La tragedia, cuyas consecuencias afectan aún hoy a miles de personas en Europa, tuvo su origen en el laboratorio farmacéutico alemán Grünenthal GmbH. Pese a que sólo un año después de su comercialización ya había producido una epidemia de neonatos con malformaciones congénitas, no fue hasta 1961 cuando el doctor Widukind Lenz hizo público un informe que relacionaba las malformaciones con la talidomida, siendo rápidamente prohibida en todo el mundo, excepto en España, donde no se retiró hasta 1963, dejando un reguero de damnificados que hubieron de asumir una auténtica lucha por la supervivencia. Personas que tuvieron que aprender a comer, escribir, o limpiarse el culo con un muñón en lugar de una mano, viéndose incapacitadas para desarrollar cantidad de ocupaciones para las que, de no haberse cruzado la talidomida en su vida, estarían más que cualificados.

Promesas, sueños y esperanzas truncadas, a las que en muchas ocasiones se añadió la exclusión social, fruto del anacrónico estigma de purgar un castigo divino por algún hipotético pecado, en aquella España profunda de las oscurantistas décadas de los 50 y 60. Afectados cuya existencia ha sido una constante lucha, una historia de superación en la que nadie les facilitó medios para superar las barreras, reduciendo su vida personal a la dependencia mientras su realidad profesional quedaba infinidad de veces mermada.

A la tragedia personal por la mutilación fetal se une el dolor de las familias, fluctuando entre la impotencia y el sentimiento de abandono de una Administración que nunca ha sabido hacer valer sus intereses, derechos y necesidades.

La Justicia alemana se vio al poco obligada a responder civil y criminalmente de los casos registrados en su territorio. No así en España, donde tras una dilatada batalla legal, más de medio siglo después el Tribunal Supremo se ha inclinado por la farmacéutica germana, argumentando la prescripción del daño, desposeyendo a las víctimas y dejándolas en el arroyo, como si su tragedia se hubiera extinguido con el paso de los años.

El saldo es dramático, los damnificados españoles se han quedado sin ningún derecho a indemnización ni ayuda por parte del responsable del daño, pero aún cuesta más entender que las autoridades nacionales no brinden un apoyo mayor a sus propios ciudadanos. El dictamen judicial seguramente sólo lo comprenden y comparten la docena de magistrados que lo fallaron, frente a las víctimas y el resto de 47.000.000 de españoles que, perplejos, siguen sin aceptar el agravio. Por si no bastara con que Grünenthal GmbH les haya privado de sus brazos y piernas, la justicia española les ha privado de rostro.
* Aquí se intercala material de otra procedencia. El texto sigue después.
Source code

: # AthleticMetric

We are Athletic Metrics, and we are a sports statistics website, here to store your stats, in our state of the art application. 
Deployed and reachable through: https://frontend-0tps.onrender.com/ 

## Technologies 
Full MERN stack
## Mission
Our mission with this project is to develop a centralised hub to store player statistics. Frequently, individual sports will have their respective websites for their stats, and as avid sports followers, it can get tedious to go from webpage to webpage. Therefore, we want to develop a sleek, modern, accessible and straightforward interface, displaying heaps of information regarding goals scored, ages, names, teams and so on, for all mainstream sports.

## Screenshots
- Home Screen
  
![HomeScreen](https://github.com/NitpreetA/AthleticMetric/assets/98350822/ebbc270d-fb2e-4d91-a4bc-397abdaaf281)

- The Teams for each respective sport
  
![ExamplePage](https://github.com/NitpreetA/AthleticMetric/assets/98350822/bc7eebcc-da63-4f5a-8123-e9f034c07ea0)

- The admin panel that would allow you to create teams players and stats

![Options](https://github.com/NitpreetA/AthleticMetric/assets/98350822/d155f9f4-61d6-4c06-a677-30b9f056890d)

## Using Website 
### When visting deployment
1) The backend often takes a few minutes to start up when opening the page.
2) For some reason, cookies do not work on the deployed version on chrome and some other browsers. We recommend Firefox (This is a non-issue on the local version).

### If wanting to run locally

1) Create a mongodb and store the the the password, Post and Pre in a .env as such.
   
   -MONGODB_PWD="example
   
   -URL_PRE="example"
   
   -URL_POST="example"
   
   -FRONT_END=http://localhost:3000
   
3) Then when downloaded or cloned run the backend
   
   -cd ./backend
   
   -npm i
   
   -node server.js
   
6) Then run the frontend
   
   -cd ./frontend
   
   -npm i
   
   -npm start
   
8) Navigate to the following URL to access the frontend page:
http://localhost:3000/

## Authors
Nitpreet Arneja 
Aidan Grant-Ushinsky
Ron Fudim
A la destrucción sistemática de un ser humano se le denomina asesinato. Quizá el enfoque es erróneo, tal vez no fue una negligencia y posterior omisión que incurrió en tentativa de asesinato masivo sino un delito de lesa humanidad, crimen que no prescribe nunca. En cualquier caso las víctimas deben sentirse arropadas por la sociedad, porque como sentenció Abraham Lincoln para la posteridad, la probabilidad de perder en la lucha no debe disuadirnos de apoyar una causa que creemos que es justa.